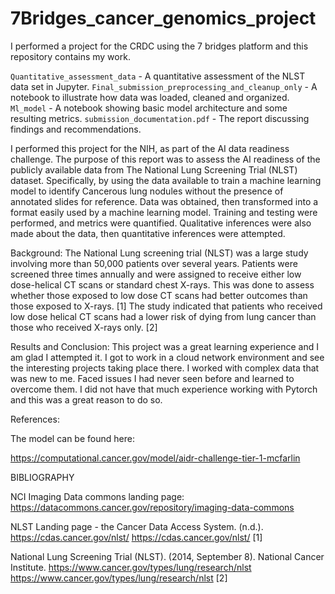 # 7Bridges_cancer_genomics_project
I performed a project for the CRDC using the 7 bridges platform and this repository contains my work.


`Quantitative_assessment_data` - A quantitative assessment of the NLST data set in Jupyter.
`Final_submission_preprocessing_and_cleanup_only` - A notebook to illustrate how data was loaded, cleaned and organized.
`Ml_model` - A notebook showing basic model architecture and some resulting metrics.
`submission_documentation.pdf` - The report discussing findings and recommendations.

I performed this project for the NIH, as part of the AI data readiness challenge. 
The purpose of this report was to assess the AI readiness of the publicly available data from The National Lung Screening Trial (NLST) dataset. Specifically, by using the data available to train a machine learning model to identify Cancerous lung nodules without the presence of annotated slides for reference. Data was obtained, then transformed into a format easily used by a machine learning model. Training and testing were performed, and metrics were quantified. Qualitative inferences were also made about the data, then quantitative inferences were attempted.

Background:
The National Lung screening trial (NLST) was a large study involving more than 50,000 patients over several years. Patients were screened three times annually and were assigned to receive either low dose-helical CT scans or standard chest X-rays. This was done to assess whether those exposed to low dose CT scans had better outcomes than those exposed to X-rays. [1] The study indicated that patients who received low dose helical CT scans had a lower risk of dying from lung cancer than those who received X-rays only. [2]


Results and Conclusion:
This project was a great learning experience and I am glad I attempted it. I got to work in a cloud network environment and see the interesting projects taking place there. I worked with complex data that was new to me. Faced issues I had never seen before and learned to overcome them. I did not have that much experience working with Pytorch and this was a great reason to do so. 


References:

The model can be found here:

https://computational.cancer.gov/model/aidr-challenge-tier-1-mcfarlin

BIBLIOGRAPHY

NCI Imaging Data commons landing page: https://datacommons.cancer.gov/repository/imaging-data-commons

NLST Landing page - the Cancer Data Access System. (n.d.). https://cdas.cancer.gov/nlst/
https://cdas.cancer.gov/nlst/   [1]

National Lung Screening Trial (NLST). (2014, September 8). National Cancer Institute. https://www.cancer.gov/types/lung/research/nlst
https://www.cancer.gov/types/lung/research/nlst  [2]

Your goal:
All of the data above should be quoted exactly, except for the pictures.

Answer area:
 # 7Bridges_cancer_genomics_project
I performed a project for the CRDC using the 7 bridges platform and this repository contains my work.


`Quantitative_assessment_data` - A quantitative assessment of the NLST data set in Jupyter.
`Final_submission_preprocessing_and_cleanup_only` - A notebook to illustrate how data was loaded, cleaned and organized.
`Ml_model` - A notebook showing basic model architecture and some resulting metrics.
`submission_documentation.pdf` - The report discussing findings and recommendations.

I performed this project for the NIH, as part of the AI data readiness challenge. 
The purpose of this report was to assess the AI readiness of the publicly available data from The National Lung Screening Trial (NLST) dataset. Specifically, by using the data available to train a machine learning model to identify Cancerous lung nodules without the presence of annotated slides for reference. Data was obtained, then transformed into a format easily used by a machine learning model. Training and testing were performed, and metrics were quantified. Qualitative inferences were also made about the data, then quantitative inferences were attempted.

Background:
The National Lung screening trial (NLST) was a large study involving more than 50,000 patients over several years. Patients were screened three times annually and were assigned to receive either low dose-helical CT scans or standard chest X-rays. This was done to assess whether those exposed to low dose CT scans had better outcomes than those exposed to X-rays. [1] The study indicated that patients who received low dose helical CT scans had a lower risk of dying from lung cancer than those who received X-rays only. [2]


Results and Conclusion:
This project was a great learning experience and I am glad I attempted it. I got to work in a cloud network environment and see the interesting projects taking place there. I worked with complex data that was new to me. Faced issues I had never seen before and learned to overcome them. I did not have that much experience working with Pytorch and this was a great reason to do so. 


References:

The model can be found here:

https://computational.cancer.gov/model/aidr-challenge-tier-1-mcfarlin

BIBLIOGRAPHY

NCI Imaging Data commons landing page: https://datacommons.cancer.gov/repository/imaging-data-commons

NLST Landing page - the Cancer Data Access System. (n.d.). https://cdas.cancer.gov/nlst/
https://cdas.cancer.gov/nlst/   [1]

National Lung Screening Trial (NLST). (2014, September 8). National Cancer Institute. https://www.cancer.gov/types/lung/research/nlst
https://www.cancer.gov/types/lung/research/nlst  [2]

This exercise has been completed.